第三十五話 あの世へ
彼女は久しぶりに外の景色を見れた嬉しさで泣いていた。ずっとあの暗闇の中にいたんだもんな…
「ありがとう…それ以外なんて言ったら…」
「困った時はお互い様ですよ!」
そこで私はあることを思いついて、湖の中へと潜った。
「お姉さん…というか雪菜さんか。少し待っててくださいね」
ザップーーーン!
「なんで私の名前知ってるの...」
彼女は一瞬疑問に思ったが別にいいかと、それ以上深く考えようとはしなかった。そしてしばらくして私は上に戻ってくる。
ブッハーー!
「雪菜さん!見つけて来ました!まあ、見せるのもどうかと思ったんですけど…」
「私の遺骸ですね…もう骨だけになってますけど…」
「私、雪菜さんが安心してあの世に行けるように、あなたと旦那さんの遺骸を一緒のお墓に埋葬しますよ!!立派なお墓にしておきますね!!」
「ええっ!ほ、本当に…ありがとう…!!」
そう言って雪菜さんは私に抱きついて来た。生きている時に一緒になれなかったけど、死後にこうやって同じ墓に入れてあげることによって雪菜さんも安心してあの世へと旅立てるだろう。
「ありがとう…何から何まで感謝でしかないわ…」
クンクン
すると、雪菜さんは自分の鼻に何か違和感を覚えたようであった。
「もしかしてあなたって人間さん?」
「ええっ!?」
そっか今もう夜だし香水の効果が薄くなってきたのか!それに今水の中に潜ったから匂いが消えちゃったのかな?

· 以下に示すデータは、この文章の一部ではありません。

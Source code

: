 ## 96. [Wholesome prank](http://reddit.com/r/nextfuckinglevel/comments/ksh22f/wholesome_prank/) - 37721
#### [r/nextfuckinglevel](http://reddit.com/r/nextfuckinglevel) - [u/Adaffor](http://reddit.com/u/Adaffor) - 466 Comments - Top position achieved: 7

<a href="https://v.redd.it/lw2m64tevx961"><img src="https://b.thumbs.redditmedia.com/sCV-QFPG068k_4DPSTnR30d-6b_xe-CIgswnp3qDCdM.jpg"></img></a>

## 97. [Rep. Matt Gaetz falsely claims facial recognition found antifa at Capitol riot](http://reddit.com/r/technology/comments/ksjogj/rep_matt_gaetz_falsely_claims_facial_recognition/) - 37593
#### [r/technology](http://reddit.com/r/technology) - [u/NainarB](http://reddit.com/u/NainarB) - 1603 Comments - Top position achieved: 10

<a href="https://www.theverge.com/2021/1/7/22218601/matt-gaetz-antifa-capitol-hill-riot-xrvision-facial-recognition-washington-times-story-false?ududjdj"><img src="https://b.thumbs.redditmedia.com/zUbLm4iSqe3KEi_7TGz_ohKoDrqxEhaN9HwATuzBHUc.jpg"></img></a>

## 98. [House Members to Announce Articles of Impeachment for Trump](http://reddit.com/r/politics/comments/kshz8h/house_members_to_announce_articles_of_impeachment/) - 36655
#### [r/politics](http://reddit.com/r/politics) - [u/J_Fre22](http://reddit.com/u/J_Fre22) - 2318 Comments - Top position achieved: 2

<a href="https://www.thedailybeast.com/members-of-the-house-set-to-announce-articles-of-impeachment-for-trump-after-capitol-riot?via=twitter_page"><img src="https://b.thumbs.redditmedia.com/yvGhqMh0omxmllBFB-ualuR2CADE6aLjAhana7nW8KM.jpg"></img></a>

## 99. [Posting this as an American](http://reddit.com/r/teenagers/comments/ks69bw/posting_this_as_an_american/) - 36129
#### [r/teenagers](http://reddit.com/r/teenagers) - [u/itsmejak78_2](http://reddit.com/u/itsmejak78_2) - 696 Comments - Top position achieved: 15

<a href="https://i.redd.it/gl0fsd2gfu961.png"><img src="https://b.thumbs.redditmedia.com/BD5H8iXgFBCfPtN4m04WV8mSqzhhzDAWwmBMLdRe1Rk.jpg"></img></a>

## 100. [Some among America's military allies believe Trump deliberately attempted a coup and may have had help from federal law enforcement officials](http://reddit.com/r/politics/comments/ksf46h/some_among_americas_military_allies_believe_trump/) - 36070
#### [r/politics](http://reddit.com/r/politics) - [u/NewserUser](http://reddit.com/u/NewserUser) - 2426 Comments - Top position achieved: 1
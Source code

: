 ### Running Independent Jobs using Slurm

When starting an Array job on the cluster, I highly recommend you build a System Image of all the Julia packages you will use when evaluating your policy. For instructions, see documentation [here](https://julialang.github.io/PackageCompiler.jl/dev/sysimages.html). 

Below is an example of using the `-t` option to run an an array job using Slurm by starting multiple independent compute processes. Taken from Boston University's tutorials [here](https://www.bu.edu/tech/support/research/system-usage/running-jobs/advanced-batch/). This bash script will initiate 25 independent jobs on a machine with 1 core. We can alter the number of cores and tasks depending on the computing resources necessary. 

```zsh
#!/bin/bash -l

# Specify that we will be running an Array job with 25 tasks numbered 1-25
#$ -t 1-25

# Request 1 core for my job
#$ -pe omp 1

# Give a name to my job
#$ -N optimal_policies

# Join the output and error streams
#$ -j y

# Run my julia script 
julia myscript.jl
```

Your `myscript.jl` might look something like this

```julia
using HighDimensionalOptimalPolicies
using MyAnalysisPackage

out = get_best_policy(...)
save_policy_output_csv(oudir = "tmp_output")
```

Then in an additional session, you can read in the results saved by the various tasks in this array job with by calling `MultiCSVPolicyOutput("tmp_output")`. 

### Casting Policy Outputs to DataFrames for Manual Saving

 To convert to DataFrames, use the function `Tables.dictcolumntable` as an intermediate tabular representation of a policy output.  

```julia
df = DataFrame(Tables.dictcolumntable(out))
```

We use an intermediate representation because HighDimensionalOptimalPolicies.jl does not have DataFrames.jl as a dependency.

「フフフ…いいのよそんなに驚かなくても。そっか、あなたは人間さんなんだね。よかったよ。これで旦那のことも浮かばれる気がする」
そう言って雪菜さんは胸元から何かを取り出し、私の手の中に収めてくれた。それは何と二つの指輪であった...
「これ、私と旦那がつける予定だった結婚指輪よ。あなた、それと将来結ばれる方に付けてあげて」
「ええ!?そんな大事な物いいですよ!雪菜さんが持っててください!」
「いいのよ。これは現物。どうせあの世には持っていけないわ。だからあなたに持っていて欲しいの」
「そ、そうですか…なら、大切に持たさせていただきます…」
「そういえばあなた、名前はなんていうんだい?」
「私の名前は祷、浅田祷です!」
「祷さんね。覚えておくよ。私はこの名前を絶対に一日たりとも忘れたりはしないよそれと街のみんなに伝えてくれる?迷惑かけてごめんって。それじゃあね!バイバイ!!」
そう言って、雪菜さんは光の粒となって消えていった。よかった。無事にあの世に行くことができたみたいで…
すると、小屋から神様が続々と出てきて私の元まで駆けよって来た。